Zoomlion shares rise after reporter admits to writing false articles

Analysts still concerned over the large number of customers who have yet to pay their bills

PUBLISHED : Tuesday, 29 October, 2013, 2:42am
UPDATED : Tuesday, 29 October, 2013, 11:24am

The shares of Zoomlion Heavy Industry Science and Technology rallied yesterday, after a reporter confessed on mainland television that he had accepted bribes to write negative reports about the machinery maker.

Despite the stock's recovery, some analysts still expressed concern about the company, pointing to the large amount of money in unpaid bills its customers owe the company.

Zoomlion's Hong Kong share price rose 9.6 per cent to an intraday high of HK$7.34 yesterday before closing at HK$7.02, up 4.8 per cent from Friday.

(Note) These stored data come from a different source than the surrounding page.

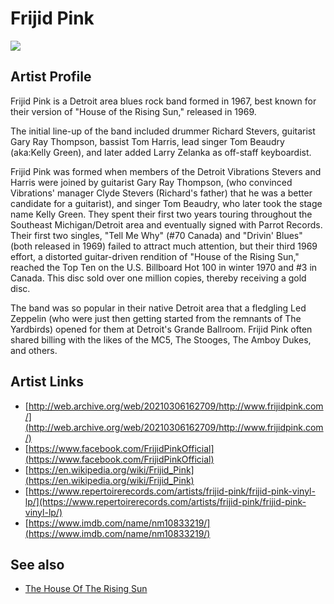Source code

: # Frijid Pink

![](../../asssets/artists/Frijid_Pink.png)

## Artist Profile

Frijid Pink is a Detroit area blues rock band formed in 1967, best known for their version of "House of the Rising Sun," released in 1969. 

The initial line-up of the band included drummer Richard Stevers, guitarist Gary Ray Thompson, bassist Tom Harris, lead singer Tom Beaudry (aka:Kelly Green), and later added Larry Zelanka as off-staff keyboardist.

Frijid Pink was formed when members of the Detroit Vibrations Stevers and Harris were joined by guitarist Gary Ray Thompson, (who convinced Vibrations' manager Clyde Stevers (Richard's father) that he was a better candidate for a guitarist), and singer Tom Beaudry, who later took the stage name Kelly Green. They spent their first two years touring throughout the Southeast Michigan/Detroit area and eventually signed with Parrot Records. Their first two singles, "Tell Me Why" (#70 Canada) and "Drivin' Blues" (both released in 1969) failed to attract much attention, but their third 1969 effort, a distorted guitar-driven rendition of "House of the Rising Sun," reached the Top Ten on the U.S. Billboard Hot 100 in winter 1970 and #3 in Canada. This disc sold over one million copies, thereby receiving a gold disc.

The band was so popular in their native Detroit area that a fledgling Led Zeppelin (who were just then getting started from the remnants of The Yardbirds) opened for them at Detroit's Grande Ballroom. Frijid Pink often shared billing with the likes of the MC5, The Stooges, The Amboy Dukes, and others.

## Artist Links

- [http://web.archive.org/web/20210306162709/http://www.frijidpink.com/](http://web.archive.org/web/20210306162709/http://www.frijidpink.com/)
- [https://www.facebook.com/FrijidPinkOfficial](https://www.facebook.com/FrijidPinkOfficial)
- [https://en.wikipedia.org/wiki/Frijid_Pink](https://en.wikipedia.org/wiki/Frijid_Pink)
- [https://www.repertoirerecords.com/artists/frijid-pink/frijid-pink-vinyl-lp/](https://www.repertoirerecords.com/artists/frijid-pink/frijid-pink-vinyl-lp/)
- [https://www.imdb.com/name/nm10833219/](https://www.imdb.com/name/nm10833219/)


## See also

- [The House Of The Rising Sun](Frijid_Pink-The_House_Of_The_Rising_Sun.md)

About 28.58 million shares changed hands in Hong Kong in the heaviest trading in weeks. On the Shenzhen stock exchange, 187.96 million Zoomlion shares changed hands.

Zoomlion's Shenzhen share price rose 9.4 per cent to 5.96 yuan yesterday.

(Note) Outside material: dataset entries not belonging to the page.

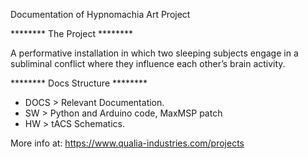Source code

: Documentation of Hypnomachia Art Project

******** The Project ********

A performative installation in which two sleeping subjects engage in a subliminal conflict where they influence each other’s brain activity.

******** Docs Structure ********

- DOCS > Relevant Documentation.
- SW   > Python and Arduino code, MaxMSP patch
- HW   > tACS Schematics.


More info at:
https://www.qualia-industries.com/projects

On Saturday, Chen Yongzhou , a reporter with New Express, a Guangzhou newspaper, confessed on state television that he accepted bribes to write unverified articles critical of Zoomlion, in which the state owns a substantial minority stake. In September, Zoomlion filed a report with mainland police accusing New Express of defamation, investment bank RHB OSK said in a report.

Watch: Detained Chinese journalist confesses on China state TV

Still, there are genuine concerns about the company. An HSBC report said a key downside risk for Zoomlion was "higher provisions for doubtful debt of receivables".

A receivable is generated when a company sells products to a customer, but the customer has not yet paid the company. Sometimes a company will sell the receivable, essentially an IOU, to a bank, usually at a discount. In that case, the receivable is said to be "factored".

A JP Morgan report said Zoomlion boosted its reported operating cash flow in the first half by "factoring" 8.9 billion yuan of its receivables, equal to 44 per cent of its revenue of 20.17 billion yuan (HK$25.54 billion) during that period. This suggests that a significant portion of customers were not in a position to immediately pay their bills.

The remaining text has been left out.